Quattrocento, 1400-1500: The Early Renaissance, a style of classical purity, simplicity. Renewed interest in ancient art endowed all furniture of the Early Renaissance with an architectonic outline.

Rooms of the Italian Renaissance were sparsely furnished. The furniture was characteristically imposing, dignified, and often massive; ornamentation ranged from restrained to the highly decorative.

Chests and cupboards had bases, pilasters, and cornices, scaled down from architecture. Their bases were pedestals, solid to the floor, rather than feet. The cassapanca was a cassone with back and sides to form a settee; cushions were added for comfort. The credenza was a low sideboard with doors and drawers.

Chairs were principally straight rectangular structures (sedia) large and dignified and uncomfortable, with flat arms at right angles to the backpost; the seats were padded at an early date.

Italian furniture

Tables derived largely from the long trestle type, with turned baluster legs or shaped slabs, but four-leg types with box stretchers appeared early.

Ornament was purely classic in character, with pilasters and scrolled volutes, fine moldings enriched with egg-and-dart, dentils, etc.; panels, with foliated scrolls were delicately carved. Gilding and polychromy in strong colors, landscapes and conventional painting decorated flat areas and moldings. Both incised and chip carving were executed in low relief. Pastiglia was another means of attaining relief ornament.  Wood is universally walnut, oiled or waxed to a deep, rich tone.

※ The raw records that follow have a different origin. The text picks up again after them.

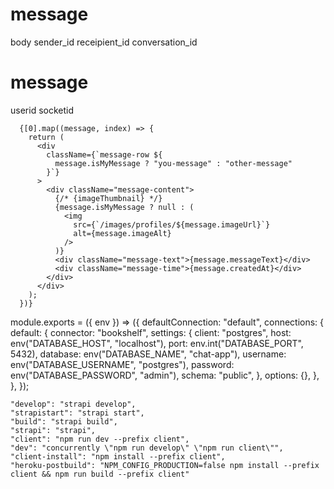 # message

body
sender_id
receipient_id
conversation_id

# message

userid
socketid

      {[0].map((message, index) => {
        return (
          <div
            className={`message-row ${
              message.isMyMessage ? "you-message" : "other-message"
            }`}
          >
            <div className="message-content">
              {/* {imageThumbnail} */}
              {message.isMyMessage ? null : (
                <img
                  src={`/images/profiles/${message.imageUrl}`}
                  alt={message.imageAlt}
                />
              )}
              <div className="message-text">{message.messageText}</div>
              <div className="message-time">{message.createdAt}</div>
            </div>
          </div>
        );
      })}

<!-- db -->

module.exports = ({ env }) => ({
defaultConnection: "default",
connections: {
default: {
connector: "bookshelf",
settings: {
client: "postgres",
host: env("DATABASE_HOST", "localhost"),
port: env.int("DATABASE_PORT", 5432),
database: env("DATABASE_NAME", "chat-app"),
username: env("DATABASE_USERNAME", "postgres"),
password: env("DATABASE_PASSWORD", "admin"),
schema: "public",
},
options: {},
},
},
});

<!-- scripts  -->

    "develop": "strapi develop",
    "strapistart": "strapi start",
    "build": "strapi build",
    "strapi": "strapi",
    "client": "npm run dev --prefix client",
    "dev": "concurrently \"npm run develop\" \"npm run client\"",
    "client-install": "npm install --prefix client",
    "heroku-postbuild": "NPM_CONFIG_PRODUCTION=false npm install --prefix client && npm run build --prefix client"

Italian furniture is distinguishable by local styles. Tuscany, centering in Florence, led in the Early Renaissance. Her style was refined and nobly restrained. Siena is noted for painted and gilt furniture, while in Lombardy the certosina inlay was favored. Venice produced inlays in varicolored woods (intarsia), and later turned to highly decorative painted work of capricious form. Genoa and Liguria are known for distinctive four-door cupboards. Rome developed the rich style of carving that came to dominate all Cinquecento furniture.